その結果、簡単な絵を描くことを始めました。そしてその描いた絵に対し、周りのスタッフに褒められたことから、絵を上手く描くと褒められ、嬉しい気分になるといった自覚が芽生えました。
また、鉛筆の持ち方も作業療法士委ねることなく、彼自身が気づきフレキシブルに対応ができるようになりました。
そういった繰り返しが今日の絵の反映され、彼自身、アートに対する心の表れだといっても過言ではないです。
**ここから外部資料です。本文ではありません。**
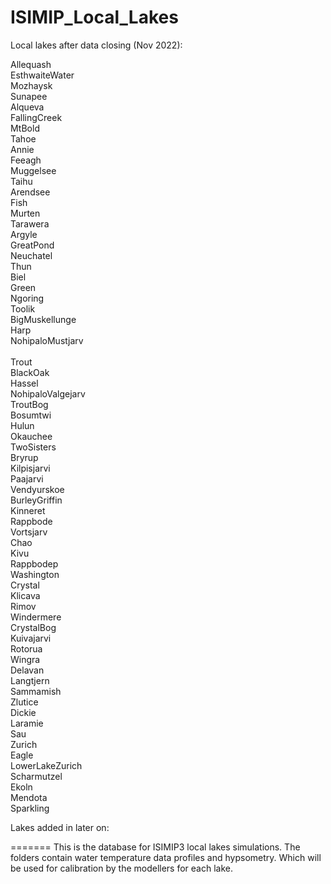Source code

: # ISIMIP_Local_Lakes

Local lakes after data closing (Nov 2022):

Allequash <br />       EsthwaiteWater <br />   Mozhaysk   <br />         Sunapee <br />
Alqueva     <br />     FallingCreek  <br />    MtBold       <br />       Tahoe <br />
Annie     <br />       Feeagh    <br />        Muggelsee    <br />       Taihu <br />
Arendsee    <br />     Fish      <br />        Murten       <br />       Tarawera <br />
Argyle    <br />       GreatPond    <br />     Neuchatel    <br />       Thun <br />
Biel     <br />        Green    <br />         Ngoring      <br />       Toolik <br />
BigMuskellunge <br />  Harp     <br />         NohipaloMustjarv  <br /> <br />  Trout <br />
BlackOak   <br />      Hassel   <br />         NohipaloValgejarv  <br /> TroutBog <br />
Bosumtwi  <br />       Hulun     <br />        Okauchee    <br />        TwoSisters <br />
Bryrup   <br />        Kilpisjarvi <br />      Paajarvi    <br />        Vendyurskoe <br />
BurleyGriffin   <br /> Kinneret   <br />       Rappbode    <br />        Vortsjarv <br />
Chao    <br />         Kivu    <br />          Rappbodep    <br />       Washington <br />
Crystal     <br />     Klicava    <br />       Rimov        <br />       Windermere <br />
CrystalBog   <br />    Kuivajarvi   <br />     Rotorua      <br />       Wingra <br />
Delavan  <br />        Langtjern    <br />     Sammamish     <br />      Zlutice <br />
Dickie    <br />       Laramie     <br />      Sau         <br />        Zurich <br />
Eagle    <br />        LowerLakeZurich <br />  Scharmutzel <br />
Ekoln    <br />        Mendota     <br />       Sparkling <br />

Lakes added in later on: <br />


=======
This is the database for ISIMIP3 local lakes simulations. The folders contain water temperature data profiles and hypsometry. Which will be used for calibration by the modellers for each lake.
アートを通じて育まれる心には、さまざまな側面があります。以下にその主要な点を挙げます。

▫️創造力と想像力
アート活動は子どもに自分のアイデアを自由に表現する場を提供し、創造力や想像力を育みます。これは問題解決能力や新しい視点を持つ力にもつながります。

▫️感情表現と自己理解
アートは感情を表現する手段として機能します。子どもは自分の感じていることや考えていることを絵や工作を通じて表現し、自己理解を深めることができます。

▫️集中力と忍耐力
絵を描いたり、工作をしたりする過程では、細かい作業や長時間の集中が求められます。これにより、集中力や忍耐力が養われます。

▫️自信と達成感
完成した作品を見て満足感や達成感を得ることができます。これが自信を育むと同時に、自己評価や自己肯定感を高める助けとなります。

▫️観察力と注意力
アート活動は対象物をよく観察し、その特徴を捉える力を養います。これは観察力や注意力の向上に寄与します。

▫️問題解決能力と批判的思考
アート活動では、計画を立てて実行する過程や予期せぬ問題に対処する必要があります。これが問題解決能力や批判的思考を鍛えることに繋がります。

▫️社会性とコミュニケーション能力
グループでのアート活動や作品の発表を通じて、他者と協力したり意見交換をする機会が増えます。これにより社会性やコミュニケーション能力が育まれます。

▫️美意識と文化理解
アートを通じて美に対する感覚や多様な文化への理解が深まります。これは豊かな感性や広い視野を持つことに繋がります。

▫️ストレスの解消とリラクゼーション
アート活動はストレス解消やリラクゼーションの手段としても有効です。創作する過程でリラックスし、心の安定を得ることができます。

アート活動は単なる娯楽ではなく、子どもの心の成長や発達に重要な役割を果たします。豊かな創造性や感受性、社会性など、さまざまな能力を総合的に育むことができます。

僕自身の教育は、教え込むことではなく、自らが気づくことを大前提としています。
日常の何でもないことから気づきは、生まれます。そのことを大切にしています。